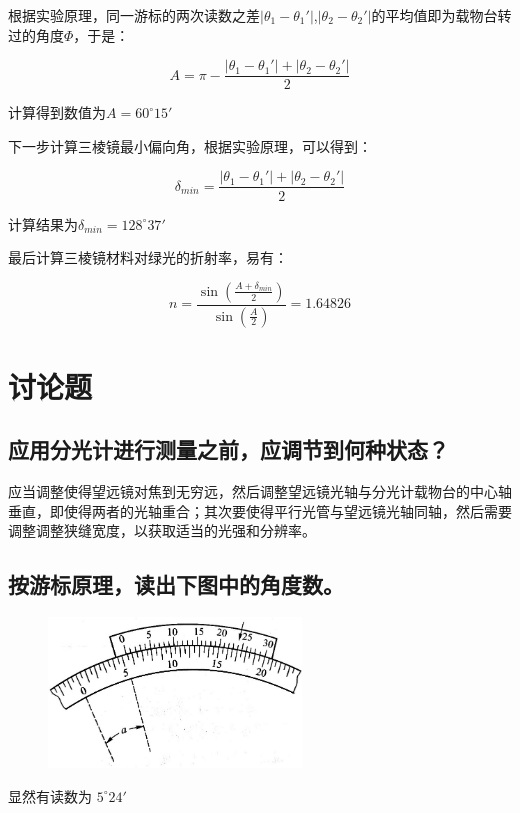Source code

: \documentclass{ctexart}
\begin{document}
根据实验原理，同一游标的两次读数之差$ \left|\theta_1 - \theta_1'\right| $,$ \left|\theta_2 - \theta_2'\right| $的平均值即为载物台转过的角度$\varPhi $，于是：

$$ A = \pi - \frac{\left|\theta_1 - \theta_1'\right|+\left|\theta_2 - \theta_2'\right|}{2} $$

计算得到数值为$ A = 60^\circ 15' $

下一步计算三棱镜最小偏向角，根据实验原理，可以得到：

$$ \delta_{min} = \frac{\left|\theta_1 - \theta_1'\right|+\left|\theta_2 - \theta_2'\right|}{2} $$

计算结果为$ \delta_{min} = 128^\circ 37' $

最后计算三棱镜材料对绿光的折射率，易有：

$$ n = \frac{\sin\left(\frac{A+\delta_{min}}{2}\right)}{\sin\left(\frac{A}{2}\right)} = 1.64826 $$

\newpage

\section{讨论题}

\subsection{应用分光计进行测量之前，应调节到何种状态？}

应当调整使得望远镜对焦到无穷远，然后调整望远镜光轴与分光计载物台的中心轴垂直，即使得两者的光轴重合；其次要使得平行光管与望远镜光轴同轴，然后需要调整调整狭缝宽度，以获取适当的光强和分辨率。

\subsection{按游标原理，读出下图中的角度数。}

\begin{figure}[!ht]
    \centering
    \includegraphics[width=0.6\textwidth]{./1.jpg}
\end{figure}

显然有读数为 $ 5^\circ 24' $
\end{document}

- WORK INSTRUCTION
Return the material above exactly; the images stay out.

- ANSWER TO THE EXERCISE
Source code

: \documentclass{ctexart}
\begin{document}
根据实验原理，同一游标的两次读数之差$ \left|\theta_1 - \theta_1'\right| $,$ \left|\theta_2 - \theta_2'\right| $的平均值即为载物台转过的角度$\varPhi $，于是：

$$ A = \pi - \frac{\left|\theta_1 - \theta_1'\right|+\left|\theta_2 - \theta_2'\right|}{2} $$

计算得到数值为$ A = 60^\circ 15' $

下一步计算三棱镜最小偏向角，根据实验原理，可以得到：

$$ \delta_{min} = \frac{\left|\theta_1 - \theta_1'\right|+\left|\theta_2 - \theta_2'\right|}{2} $$

计算结果为$ \delta_{min} = 128^\circ 37' $

最后计算三棱镜材料对绿光的折射率，易有：

$$ n = \frac{\sin\left(\frac{A+\delta_{min}}{2}\right)}{\sin\left(\frac{A}{2}\right)} = 1.64826 $$

\newpage

\section{讨论题}

\subsection{应用分光计进行测量之前，应调节到何种状态？}

应当调整使得望远镜对焦到无穷远，然后调整望远镜光轴与分光计载物台的中心轴垂直，即使得两者的光轴重合；其次要使得平行光管与望远镜光轴同轴，然后需要调整调整狭缝宽度，以获取适当的光强和分辨率。

\subsection{按游标原理，读出下图中的角度数。}

\begin{figure}[!ht]
    \centering
    \includegraphics[width=0.6\textwidth]{./1.jpg}
\end{figure}

显然有读数为 $ 5^\circ 24' $
\end{document}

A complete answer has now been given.